Code, schematic and PCB layout are all on github.

Grinder Tether

A three-core cable is required to tether the grinder_timer to the coffee grinder.  The cores are required for power (active, neutral) and to actually switch on the grinder (motor).  The tether cable is connected at both ends via spade connectors.  Within the grinder, the spade connectors splice into existing spade connections with no modifications required.  The cable is run through the same grommet as the grinder's AC supply cable.  There is no permanent modification to the grinder required.


Power

The grinder_timer takes power from the coffee grinder.  Since the grinder is a simple AC circuit, the grinder_timer had to include power transformation/rectification/regulation to provide 5V for the other components.  The power sub-circuit uses basic components to provide 5V to the AVR and other components.

  • Transformer 240VAC/6VAC x2 @ 0.25A (secondary coils connected in parallel for 6VAC at 0.5A).
  • Bridge Rectifier.
  • Filter Capacitors - 470uF, 10uF, 2x 0.1uF.
  • Voltage regulator LM7805.
  • Relay 5A/250VAC.

Motor Control

The grinder motor is switched on/off by grinder_timer via a relay.  Closing the relay simply completes the neutral side of the grinder motor circuit.

AVR Circuit

The main circuit is centred around an ATmega328p AVR micro.  It is connected to pin headers for connecting the buttons and a USB/Serial adapter.  Another pin header is for I2C control of the OLED and includes pull-up resistors on the clock and data lines..  There's a six-pin ISP header for programming.  I wanted the countdown timer to be reasonably accurate so there is a 32.768kHz crystal connected so as to implement an RTC (real-time clock) with the AVR.

OLED Module

The display is a 128x64 pixel mon OLED driven by an SSD1306.  It is controlled by the AVR's I2C (TWI) peripheral.  The module is physically connected via a pin header on the main circuit board.

Prototype Circuit

I developed the prototype of the electronics on a bread-board simultaneously with the schematic CAD.

Code

Early development stages of the code was written exclusively with vim from the terminal (terminator).  However I had read about Atom and decided to try it out so at some point in development I switched over.

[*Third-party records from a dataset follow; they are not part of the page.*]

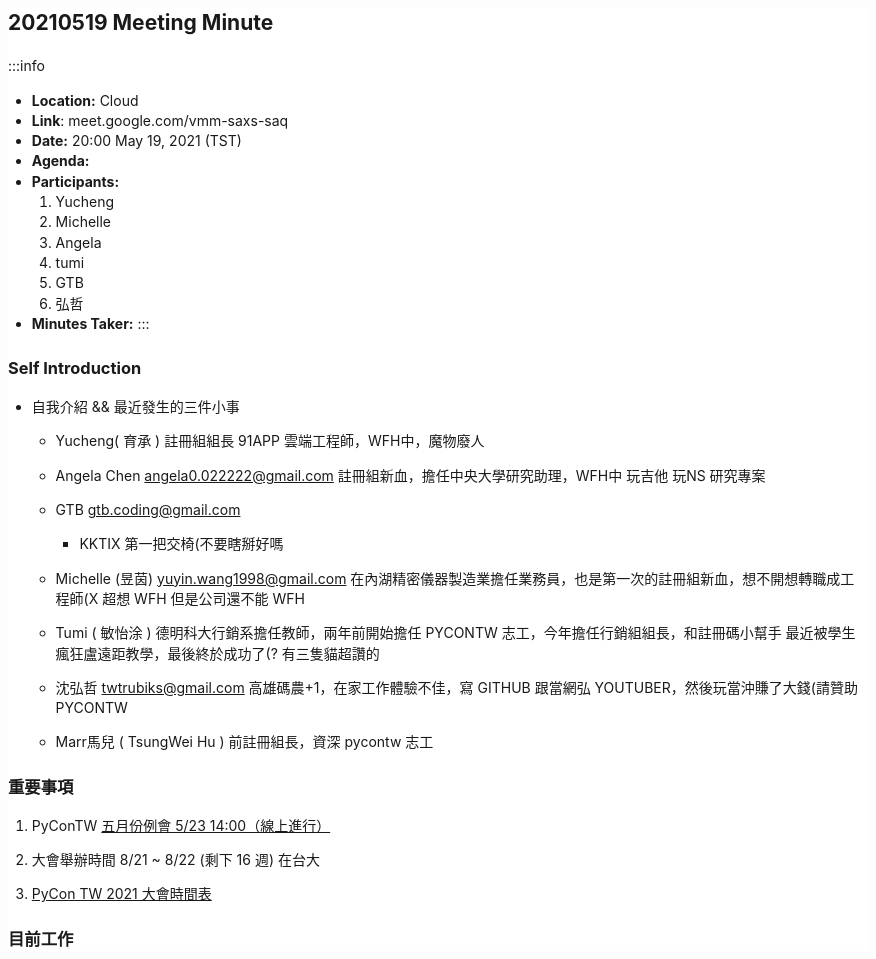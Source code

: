## 20210519 Meeting Minute
:::info
- **Location:** Cloud
- **Link**: meet.google.com/vmm-saxs-saq
- **Date:** 20:00 May 19, 2021 (TST)
- **Agenda:**
- **Participants:**
    1. Yucheng
    2. Michelle
    3. Angela
    4. tumi
    5. GTB
    6. 弘哲
- **Minutes Taker:**
:::

### Self Introduction

- 自我介紹 && 最近發生的三件小事
    * Yucheng( 育承 )
    註冊組組長 91APP 雲端工程師，WFH中，魔物廢人
    
    * Angela Chen angela0.022222@gmail.com
    註冊組新血，擔任中央大學研究助理，WFH中 玩吉他 玩NS 研究專案
    
    * GTB gtb.coding@gmail.com
        * KKTIX 第一把交椅(不要瞎掰好嗎
        
    * Michelle (昱茵) yuyin.wang1998@gmail.com
    在內湖精密儀器製造業擔任業務員，也是第一次的註冊組新血，想不開想轉職成工程師(X
    超想 WFH 但是公司還不能 WFH
    
    * Tumi ( 敏怡涂 ) 
    德明科大行銷系擔任教師，兩年前開始擔任 PYCONTW 志工，今年擔任行銷組組長，和註冊碼小幫手
    最近被學生瘋狂盧遠距教學，最後終於成功了(?
    有三隻貓超讚的
    
    * 沈弘哲 twtrubiks@gmail.com
    高雄碼農+1，在家工作體驗不佳，寫 GITHUB 跟當網弘 YOUTUBER，然後玩當沖賺了大錢(請贊助 PYCONTW
    
    * Marr馬兒 ( TsungWei Hu )
    前註冊組長，資深 pycontw 志工

### 重要事項

1. PyConTW [五月份例會 5/23 14:00（線上進行）](https://meet.google.com/wpn-amzu-jqj)
     
2. 大會舉辦時間 8/21 ~ 8/22 (剩下 16 週) 在台大

3. [PyCon TW 2021 大會時間表](https://docs.google.com/spreadsheets/d/1oY5q7oIqpV95F1KbGDov9lTHWfnfdPnEn6LVWY7PtOo/edit#gid=0)


### 目前工作
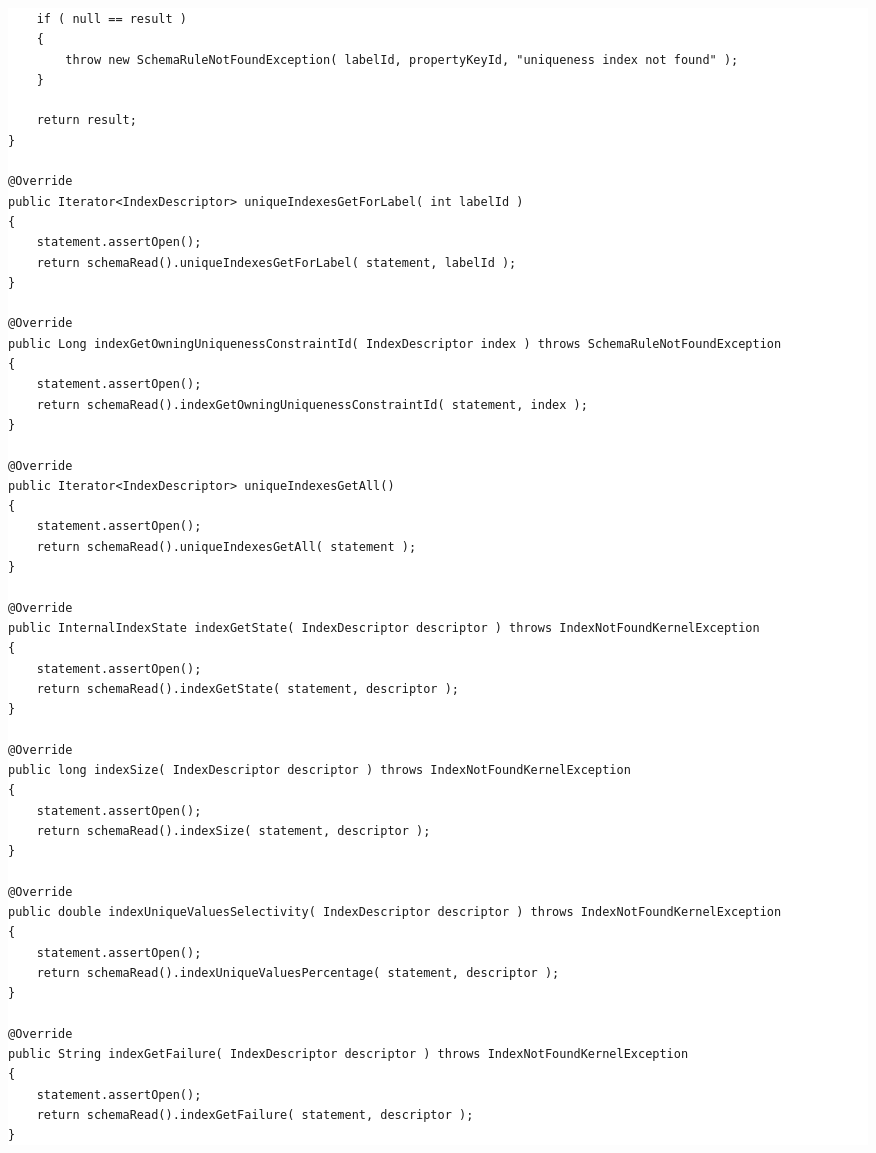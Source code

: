         if ( null == result )
        {
            throw new SchemaRuleNotFoundException( labelId, propertyKeyId, "uniqueness index not found" );
        }

        return result;
    }

    @Override
    public Iterator<IndexDescriptor> uniqueIndexesGetForLabel( int labelId )
    {
        statement.assertOpen();
        return schemaRead().uniqueIndexesGetForLabel( statement, labelId );
    }

    @Override
    public Long indexGetOwningUniquenessConstraintId( IndexDescriptor index ) throws SchemaRuleNotFoundException
    {
        statement.assertOpen();
        return schemaRead().indexGetOwningUniquenessConstraintId( statement, index );
    }

    @Override
    public Iterator<IndexDescriptor> uniqueIndexesGetAll()
    {
        statement.assertOpen();
        return schemaRead().uniqueIndexesGetAll( statement );
    }

    @Override
    public InternalIndexState indexGetState( IndexDescriptor descriptor ) throws IndexNotFoundKernelException
    {
        statement.assertOpen();
        return schemaRead().indexGetState( statement, descriptor );
    }

    @Override
    public long indexSize( IndexDescriptor descriptor ) throws IndexNotFoundKernelException
    {
        statement.assertOpen();
        return schemaRead().indexSize( statement, descriptor );
    }

    @Override
    public double indexUniqueValuesSelectivity( IndexDescriptor descriptor ) throws IndexNotFoundKernelException
    {
        statement.assertOpen();
        return schemaRead().indexUniqueValuesPercentage( statement, descriptor );
    }

    @Override
    public String indexGetFailure( IndexDescriptor descriptor ) throws IndexNotFoundKernelException
    {
        statement.assertOpen();
        return schemaRead().indexGetFailure( statement, descriptor );
    }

The code is all interrupt driven.  Pushing any button runs the pin-change interrupt that checks which button and performs the appropriate action.

The grind button enables the timer/counter 2 peripheral which is set up to use the external 32.768kHz crystal.  This is the timer that actually counts down the desired duration.  This could have been done with an internal oscillator, but I wanted to learn about using the AVR as an RTC for more accurate and consistent timing.

The AVR's internal eeprom is used so that the stored presets survive a powercycle.

One trick I missed with the OLED module is the requirement to toggle the reset line as part of a start-up sequence at boot (datasheet included on github repo).  I simply tied the reset line to the AVR's reset line.  I eventually found this was causing issues at power-up because the oled reset is supposed to be toggled a minimum duration after the oled power stabilises.  Ideally, this would be done with code using one of the AVR's GPIO pins tied to the OLED's reset pin.  The workaround I figured out was a capacitor across the OLED's reset pin with enough capacitance so that on power-up there is effectively a delay setting the reset line high while the capacitor charges up.  This is a bit of a bodge but seems to work and has the benefit of not requiring an additional GPIO pin.  However, if I need to iterate, the next circuit design would probably include AVR control of the OLED's reset line. 

I designed a seven-segment-style font for the timer display.  This design was done using a spreadsheet which is included in the reference material on the repo.  Each digit...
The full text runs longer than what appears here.